When the federal Paycheck Protection Program ran out of money last week, the program seemed doomed because of partisan wrangling.

However, yesterday congressional leaders and the White House struck a deal to replenish the program and the Senate quickly passed the new injection of funds. By the end of the week, if the House also passes the bill, the popular loan program may be back up and running — and not a moment too soon.

As I wrote last week,

Conservatives would like to add more money to the program to help more small businesses make payroll. Liberals won’t agree unless they get some of their wishlist funding and increase regulatory red tape.

The new deal is not entirely the “clean bill” (i.e. only funds for the PPP) that conservatives wanted, but it’s not laden with giveaways that liberals were demanding either.

The bulk of the $480 billion of new funding is $310 billion for loans with $60 billion dedicated for small, midsize, and community lenders. Of the remainder, $75 billion will go to hospitals, $25 billion to testing, and $60 billion will create a separate emergency disaster loans and grants fund.

At IWF we believe that stimulus aid should be targeted, temporary, and flexible. Of the stimulus measures taken since the outbreak of COVID-19, the PPP has probably been closest to achieving those principles.

This program, which gave forgivable loans to 1.6 million businesses if they used the majority of the funds for payroll, is not an unlimited slush fund and it was conceived with flexibility for businesses in mind. 

It’s so popular that according to the National Federation of Independent Business 70 percent of small-business owners tried to apply for a loan, but had varying degrees of success. Meanwhile, of the 30 percent who had not actively tried to apply, one-third of them planned to do so in the next month and the other third were considering it. 

One of the problems that emerged with the PPP is related to the principle of being targeted. According to reporting, large companies such as chain restaurants, hotels, and publically-traded companies successfully applying for multi-million dollar loans. Program funds were given out on a first-come, first-serve basis and perhaps some of these bigger companies just had the resources to submit their applications faster.

A class-action suit filed by a group of small businesses argues that big lenders such as JPMorgan, Bank of America, Wells Fargo, and US Bank also prioritized larger loan applications over small ones for the processing fees.

The Administration has acknowledged the issue and intends to issue certification guidance about which companies should qualify for PPP loans. 

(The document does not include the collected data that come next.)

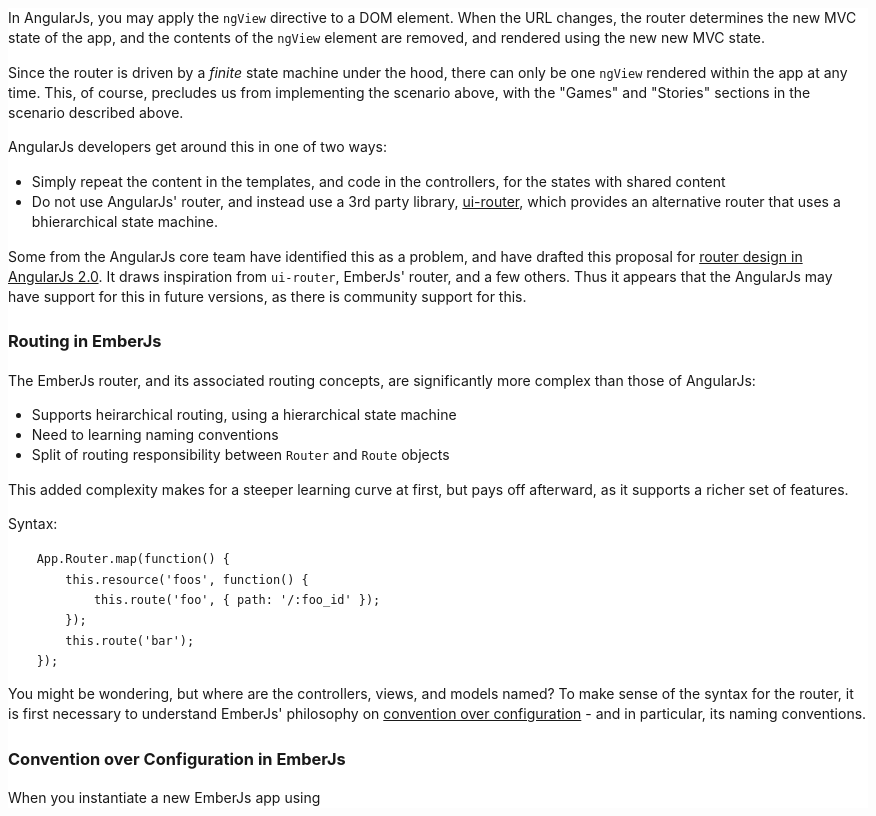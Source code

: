 In AngularJs, you may apply the `ngView` directive to a DOM element.
When the URL changes, the router determines the new MVC state of the app,
and the contents of the `ngView` element are removed,
and rendered using the new new MVC state.

Since the router is driven by a *finite* state machine under the hood,
there can only be one `ngView` rendered within the app at any time.
This, of course, precludes us from implementing the scenario above,
with the "Games" and "Stories" sections in the scenario described above.

AngularJs developers get around this in one of two ways:

- Simply repeat the content in the templates, and code in the controllers,
  for the states with shared content
- Do not use AngularJs' router, and instead use a 3rd party library,
  [ui-router](https://github.com/angular-ui/ui-router),
  which provides an alternative router that uses a bhierarchical state machine.

Some from the AngularJs core team have identified this as a problem,
and have drafted this proposal for
[router design in AngularJs 2.0](https://groups.google.com/forum/#!topic/angular-dev/mO6jmYhvsMk).
It draws inspiration from `ui-router`, EmberJs' router, and a few others.
Thus it appears that the AngularJs may have support for this in
future versions, as there is community support for this.

### Routing in EmberJs

The EmberJs router, and its associated routing concepts,
are significantly more complex than those of AngularJs:

- Supports heirarchical routing, using a hierarchical state machine
- Need to learning naming conventions
- Split of routing responsibility between `Router` and `Route` objects

This added complexity makes for a steeper learning curve at first,
but pays off afterward, as it supports a richer set of features.

Syntax:

        App.Router.map(function() {
            this.resource('foos', function() {
                this.route('foo', { path: '/:foo_id' });
            });
            this.route('bar');
        });

You might be wondering, but where are the controllers, views, and models named?
To make sense of the syntax for the router,
it is first necessary to understand EmberJs' philosophy on
[convention over configuration](http://en.wikipedia.org/wiki/Convention_over_configuration) -
and in particular, its naming conventions.

### Convention over Configuration in EmberJs

When you instantiate a new EmberJs app using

President Trump went further saying they would ask big companies to return the funds:

I’m not going to mention any other names, but when I saw Harvard — they have one of the largest endowments anywhere in the country, maybe in the world. They’re going to pay back the money.

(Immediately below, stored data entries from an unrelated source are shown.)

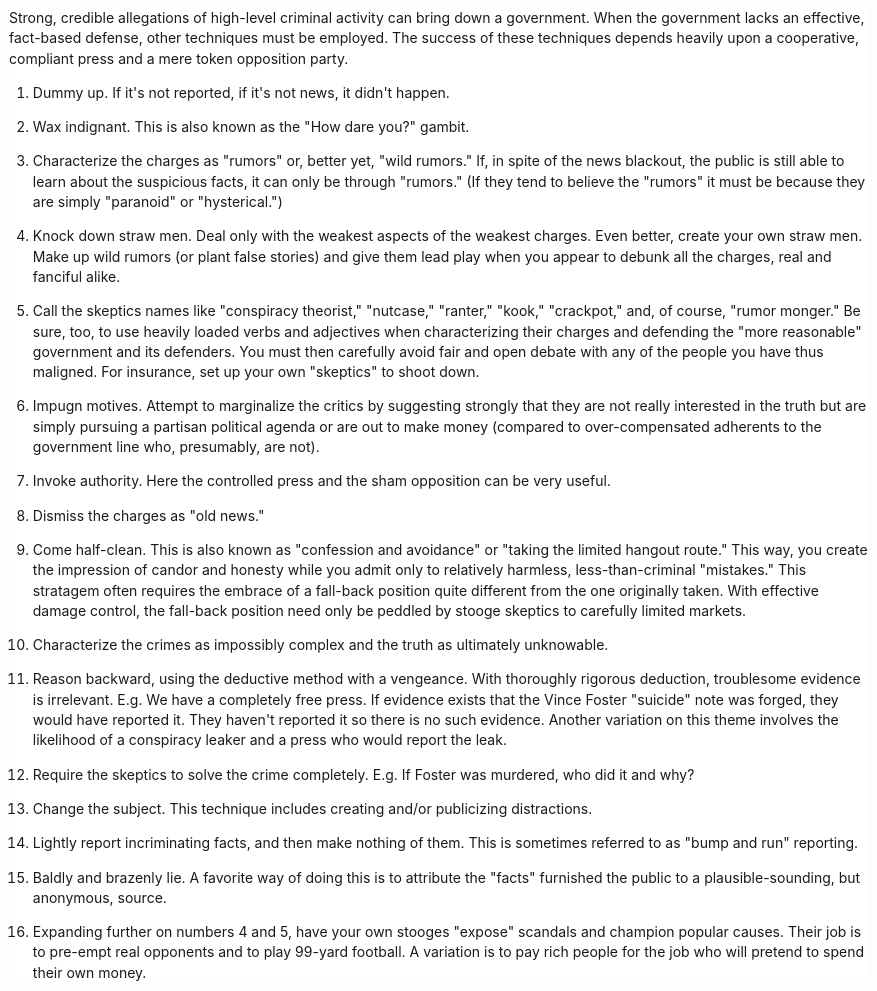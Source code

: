 Strong, credible allegations of high-level criminal activity can bring down a government. When the government lacks an effective, fact-based defense, other techniques must be employed. The success of these techniques depends heavily upon a cooperative, compliant press and a mere token opposition party.
 
1. Dummy up. If it's not reported, if it's not news, it didn't happen.
 
2. Wax indignant. This is also known as the "How dare you?" gambit.
 
3. Characterize the charges as "rumors" or, better yet, "wild rumors." If, in spite of the news blackout, the public is still able to learn about the suspicious facts, it can only be through "rumors." (If they tend to believe the "rumors" it must be because they are simply "paranoid" or "hysterical.")
 
4. Knock down straw men. Deal only with the weakest aspects of the weakest charges. Even better, create your own straw men. Make up wild rumors (or plant false stories) and give them lead play when you appear to debunk all the charges, real and fanciful alike.
 
5. Call the skeptics names like "conspiracy theorist," "nutcase," "ranter," "kook," "crackpot," and, of course, "rumor monger." Be sure, too, to use heavily loaded verbs and adjectives when characterizing their charges and defending the "more reasonable" government and its defenders. You must then carefully avoid fair and open debate with any of the people you have thus maligned. For insurance, set up your own "skeptics" to shoot down.
 
6. Impugn motives. Attempt to marginalize the critics by suggesting strongly that they are not really interested in the truth but are simply pursuing a partisan political agenda or are out to make money (compared to over-compensated adherents to the government line who, presumably, are not).
 
7. Invoke authority. Here the controlled press and the sham opposition can be very useful.
 
8. Dismiss the charges as "old news."
 
9. Come half-clean. This is also known as "confession and avoidance" or "taking the limited hangout route." This way, you create the impression of candor and honesty while you admit only to relatively harmless, less-than-criminal "mistakes." This stratagem often requires the embrace of a fall-back position quite different from the one originally taken. With effective damage control, the fall-back position need only be peddled by stooge skeptics to carefully limited markets.
 
10. Characterize the crimes as impossibly complex and the truth as ultimately unknowable.
 
11. Reason backward, using the deductive method with a vengeance. With thoroughly rigorous deduction, troublesome evidence is irrelevant. E.g. We have a completely free press. If evidence exists that the Vince Foster "suicide" note was forged, they would have reported it. They haven't reported it so there is no such evidence. Another variation on this theme involves the likelihood of a conspiracy leaker and a press who would report the leak.
 
12. Require the skeptics to solve the crime completely. E.g. If Foster was murdered, who did it and why?
 
13. Change the subject. This technique includes creating and/or publicizing distractions.
 
14. Lightly report incriminating facts, and then make nothing of them. This is sometimes referred to as "bump and run" reporting.
 
15. Baldly and brazenly lie. A favorite way of doing this is to attribute the "facts" furnished the public to a plausible-sounding, but anonymous, source.
 
16. Expanding further on numbers 4 and 5, have your own stooges "expose" scandals and champion popular causes. Their job is to pre-empt real opponents and to play 99-yard football. A variation is to pay rich people for the job who will pretend to spend their own money.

As my colleague Heather Madden wrote about today, national burger chain Shake Shack promised to return its $10 million loan after it came to light.

While the media is hyping this issue, and it’s an important issue to point out, the program still has merit and it is still helping small businesses.

According to Axios analysis of Small Business Administration data, almost nine out of 10 PPP loans were for less than $350,000 (87.5 percent of the loans totaling $109 billion of the $349 billion). Just 4 percent of loans were for $1 million and over but they ate up $152 billion of program funding. 

This is a flaw in the execution of the program, but it is still a better way to help workers than other forms of stimulus such as unemployment. 

The intent of the program was to ensure that mom and pop shops and even independent contractors who may employ only themselves or a handful of workers can keep paying their workers during government-mandated closures.

The mitigation strategies employed to stop the spread of COVID-19 prompted state governments to shut down businesses. Closing wasn’t their choice or the result of their failings.

For the workers who face losing a paycheck and joining 22 million Americans in the unemployment line, it is a better strategy to help them stay attached to their jobs rather than waiting for them to be let go and pushing them onto government dependency programs.

The House is set to vote on this bill tomorrow. For the sake of millions of small businesses whose applications remain in limbo after funding ran out or those who desire to apply for funding, let’s hope Congress can get this deal done.